Task statement: Output each entry below as it stands, leaving out every picture.

Stored entries:

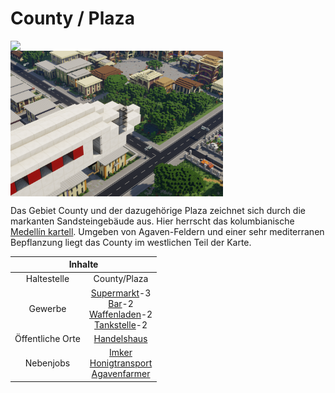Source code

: # County / Plaza

<img align="left" width="340" eight="340" src="../../../assets/image/gebiete/County1.png"> <img align="center" width="340" eight="340" src="../../../assets/image/gebiete/County2.png">






Das Gebiet County und der dazugehörige Plaza zeichnet sich durch die markanten Sandsteingebäude aus. Hier herrscht das kolumbianische <a href="../../fraktionen/kartell.md">Medellín kartell</a>. Umgeben von Agaven-Feldern und einer sehr mediterranen Bepflanzung liegt das County im westlichen Teil der Karte.

<table>
  <thead>
    <tr>
      <th colspan=2 align="center">Inhalte</th>
    </tr>
  </thead>
  <tbody>
    <tr>
      <td align="center">Haltestelle</td>
      <td align="center">County/Plaza</td>
    </tr>
    <tr>
      <td align="center">Gewerbe</td>
      <td align="center"> <a href="../../biz/supermarkt/">Supermarkt</a>-3 <br> <a href="../../biz/bar.md">Bar</a>-2 <br> <a href="../../biz/waffenladen/">Waffenladen</a>-2 <br> <a href="../../biz/tankstelle/">Tankstelle</a>-2 </td>
    </tr>
    <tr>
      <td align="center">Öffentliche Orte</td>
      <td align="center"><a href="../../gebäude/handelshaus.md">Handelshaus</a></td>
    </tr>
    <tr>
      <td align="center">Nebenjobs</td>
      <td align="center"><a href="../../nebenjobs/imker.md">Imker</a> <br> <a href="../../nebenjobs/honigtransport.md">Honigtransport</a> <br> <a href="../../nebenjobs/agavenfarmer.md">Agavenfarmer</a></td>
  </tbody>
</table>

Response below:
Source code

: # County / Plaza

<img align="left" width="340" eight="340" src="../../../assets/image/gebiete/County1.png"> <img align="center" width="340" eight="340" src="../../../assets/image/gebiete/County2.png">






Das Gebiet County und der dazugehörige Plaza zeichnet sich durch die markanten Sandsteingebäude aus. Hier herrscht das kolumbianische <a href="../../fraktionen/kartell.md">Medellín kartell</a>. Umgeben von Agaven-Feldern und einer sehr mediterranen Bepflanzung liegt das County im westlichen Teil der Karte.

<table>
  <thead>
    <tr>
      <th colspan=2 align="center">Inhalte</th>
    </tr>
  </thead>
  <tbody>
    <tr>
      <td align="center">Haltestelle</td>
      <td align="center">County/Plaza</td>
    </tr>
    <tr>
      <td align="center">Gewerbe</td>
      <td align="center"> <a href="../../biz/supermarkt/">Supermarkt</a>-3 <br> <a href="../../biz/bar.md">Bar</a>-2 <br> <a href="../../biz/waffenladen/">Waffenladen</a>-2 <br> <a href="../../biz/tankstelle/">Tankstelle</a>-2 </td>
    </tr>
    <tr>
      <td align="center">Öffentliche Orte</td>
      <td align="center"><a href="../../gebäude/handelshaus.md">Handelshaus</a></td>
    </tr>
    <tr>
      <td align="center">Nebenjobs</td>
      <td align="center"><a href="../../nebenjobs/imker.md">Imker</a> <br> <a href="../../nebenjobs/honigtransport.md">Honigtransport</a> <br> <a href="../../nebenjobs/agavenfarmer.md">Agavenfarmer</a></td>
  </tbody>
</table>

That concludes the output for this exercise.